González-Ruibal lo llama “arqueología de la identidad”, que desvela indicativos grupales como cruces, esvásticas, yugos y flechas. “Seguimos necesitando a la tribu y más que nunca cuando nos dedicamos a matarnos entre nosotros, porque los símbolos no sólo nos separan del enemigo, también nos recuerdan quiénes somos y que no estamos solos”, explica el arqueólogo.
Una verbena entre bombas
Han venido a conocer lo pequeño de la guerra, lo que define a cada uno de ellos, los que ya no están. Y junto a las treinta bombas sin explotar halladas, la “verbena”. Restos de espinas de bacalao, chirlas, los legionarios comían paella. Estaban bien alimentados a treinta metros de los tiros. Todo tan junto, las botellas de Martini y las granadas en el mismo hoyo.

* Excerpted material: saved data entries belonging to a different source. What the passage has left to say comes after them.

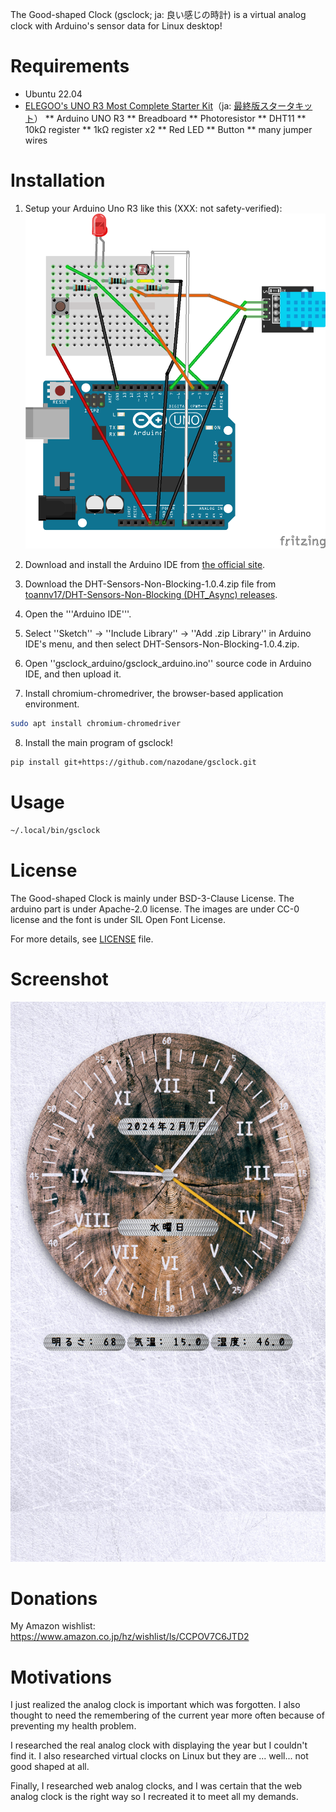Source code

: The Good-shaped Clock (gsclock; ja: 良い感じの時計) is a virtual analog clock with Arduino's sensor data for Linux desktop!

Requirements
============
* Ubuntu 22.04
* [ELEGOO's UNO R3 Most Complete Starter Kit](https://www.elegoo.com/en-jp/products/elegoo-uno-most-complete-starter-kit)（ja: [最終版スタータキット](https://www.amazon.co.jp/dp/B06Y56JV64)）
** Arduino UNO R3
** Breadboard
** Photoresistor
** DHT11
** 10kΩ register
** 1kΩ register x2
** Red LED
** Button
** many jumper wires

Installation
============
1. Setup your Arduino Uno R3 like this (XXX: not safety-verified):
![Arduino Setup Image](gsclock_arduino_uno_sketch.png)

2. Download and install the Arduino IDE from [the official site](https://www.arduino.cc/en/software).

3. Download the DHT-Sensors-Non-Blocking-1.0.4.zip file from [toannv17/DHT-Sensors-Non-Blocking (DHT_Async) releases](https://github.com/toannv17/DHT-Sensors-Non-Blocking/releases).

4. Open the '''Arduino IDE'''.

5. Select ''Sketch'' -> ''Include Library'' -> ''Add .zip Library'' in Arduino IDE's menu, and then select DHT-Sensors-Non-Blocking-1.0.4.zip.

6. Open ''gsclock_arduino/gsclock_arduino.ino'' source code in Arduino IDE, and then upload it.

7.  Install chromium-chromedriver, the browser-based application environment.
```bash
sudo apt install chromium-chromedriver
```

8. Install the main program of gsclock!
```bash
pip install git+https://github.com/nazodane/gsclock.git
```

Usage
=====
```bash
~/.local/bin/gsclock
```

License
=======
The Good-shaped Clock is mainly under BSD-3-Clause License. The arduino part is under Apache-2.0 license. The images are under CC-0 license and the font is under SIL Open Font License.

For more details, see [LICENSE](LICENSE) file.

Screenshot
==========
![Good-shaped Clock Screenshot Image](gslock.png)

Donations
=========
My Amazon wishlist: https://www.amazon.co.jp/hz/wishlist/ls/CCPOV7C6JTD2

Motivations
===========
I just realized the analog clock is important which was forgotten. I also thought to need the remembering of the current year more often because of preventing my health problem.

I researched the real analog clock with displaying the year but I couldn't find it. I also researched virtual clocks on Linux but they are ... well... not good shaped at all.

Finally, I researched web analog clocks, and I was certain that the web analog clock is the right way so I recreated it to meet all my demands.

Entre los restos, ratas. Muchas. Y huesos de lo que comían. Lo que más, vaca. Luego, cordero, cerdo y pollo. El año pasado analizaron los restos (arqueozoología) y determinaron las preferencias del menú de los soldados de Franco. Frente a ellos, en Madrid, no había oportunidad de elegir.

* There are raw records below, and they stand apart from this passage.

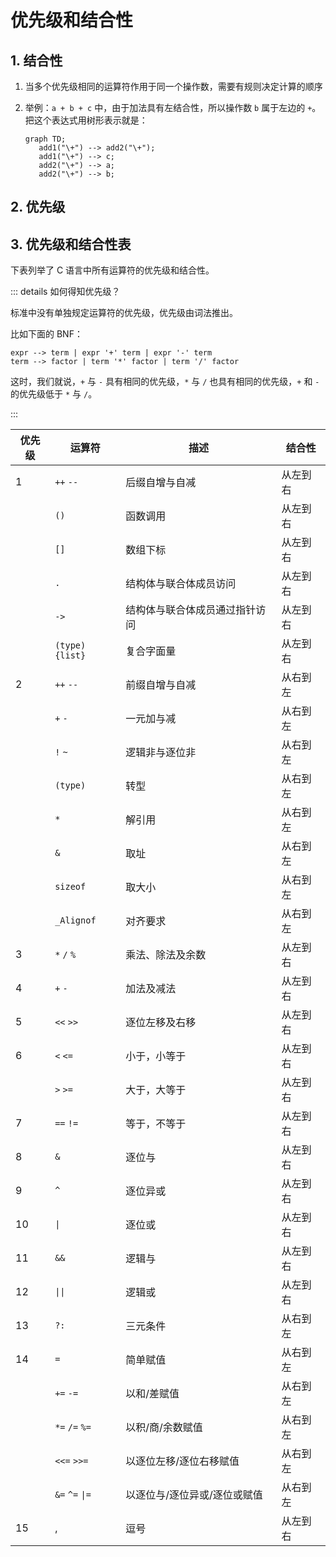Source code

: # 优先级和结合性

## 1. 结合性

1. 当多个优先级相同的运算符作用于同一个操作数，需要有规则决定计算的顺序
2. 举例：`a + b + c` 中，由于加法具有左结合性，所以操作数 `b` 属于左边的 `+`。把这个表达式用树形表示就是：

   ```mermaid
   graph TD;
      add1("\+") --> add2("\+");
      add1("\+") --> c;
      add2("\+") --> a;
      add2("\+") --> b;
   ```

## 2. 优先级

## 3. 优先级和结合性表

下表列举了 C 语言中所有运算符的优先级和结合性。

::: details 如何得知优先级？

标准中没有单独规定运算符的优先级，优先级由词法推出。

比如下面的 BNF：

```bnf
expr --> term | expr '+' term | expr '-' term
term --> factor | term '*' factor | term '/' factor
```

这时，我们就说，`+` 与 `-` 具有相同的优先级，`*` 与 `/` 也具有相同的优先级，`+` 和 `-` 的优先级低于 `*` 与 `/`。

:::

| 优先级 | 运算符          | 描述                           | 结合性   |
| ------ | --------------- | ------------------------------ | -------- |
| 1      | `++` `--`       | 后缀自增与自减                 | 从左到右 |
|        | `()`            | 函数调用                       | 从左到右 |
|        | `[]`            | 数组下标                       | 从左到右 |
|        | `.`             | 结构体与联合体成员访问         | 从左到右 |
|        | `->`            | 结构体与联合体成员通过指针访问 | 从左到右 |
|        | `(type){list}`  | 复合字面量                     | 从左到右 |
| 2      | `++` `--`       | 前缀自增与自减                 | 从右到左 |
|        | `+` `-`         | 一元加与减                     | 从右到左 |
|        | `!` `~`         | 逻辑非与逐位非                 | 从右到左 |
|        | `(type)`        | 转型                           | 从右到左 |
|        | `*`             | 解引用                         | 从右到左 |
|        | `&`             | 取址                           | 从右到左 |
|        | `sizeof`        | 取大小                         | 从右到左 |
|        | `_Alignof`      | 对齐要求                       | 从右到左 |
| 3      | `*` `/` `%`     | 乘法、除法及余数               | 从左到右 |
| 4      | `+` `-`         | 加法及减法                     | 从左到右 |
| 5      | `<<` `>>`       | 逐位左移及右移                 | 从左到右 |
| 6      | `<` `<=`        | 小于，小等于                   | 从左到右 |
|        | `>` `>=`        | 大于，大等于                   | 从左到右 |
| 7      | `==` `!=`       | 等于，不等于                   | 从左到右 |
| 8      | `&`             | 逐位与                         | 从左到右 |
| 9      | `^`             | 逐位异或                       | 从左到右 |
| 10     | `\|`            | 逐位或                         | 从左到右 |
| 11     | `&&`            | 逻辑与                         | 从左到右 |
| 12     | `\|\|`          | 逻辑或                         | 从左到右 |
| 13     | `?:`            | 三元条件                       | 从右到左 |
| 14     | `=`             | 简单赋值                       | 从右到左 |
|        | `+=` `-=`       | 以和/差赋值                    | 从右到左 |
|        | `*=` `/=` `%=`  | 以积/商/余数赋值               | 从右到左 |
|        | `<<=` `>>=`     | 以逐位左移/逐位右移赋值        | 从右到左 |
|        | `&=` `^=` `\|=` | 以逐位与/逐位异或/逐位或赋值   | 从右到左 |
| 15     | ,               | 逗号                           | 从左到右 |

El menú de los arqueólogos es lo insignificante. Lo que se pierde y nadie hecha en falta. Lo que al desprenderse de la vida de alguien, arrastra consigo un relato de vida. En estas laderas han levantado, sustrato a sustrato, la historia de España de las últimas ocho décadas: la guerra abajo. Sobre ella, una foto de carné de alguien que viste y peina como en los sesenta y setenta. Dos canicas, un Madelman y un cañón de un click. En los ochenta, apagón. Por algún motivo los vecinos dejan de venir a este parque. Los residuos reaparecen en los noventa. Ha llegado el botellón. Alfredo dice: “Nos nutrimos de las historias que nos ofrecen los objetos”.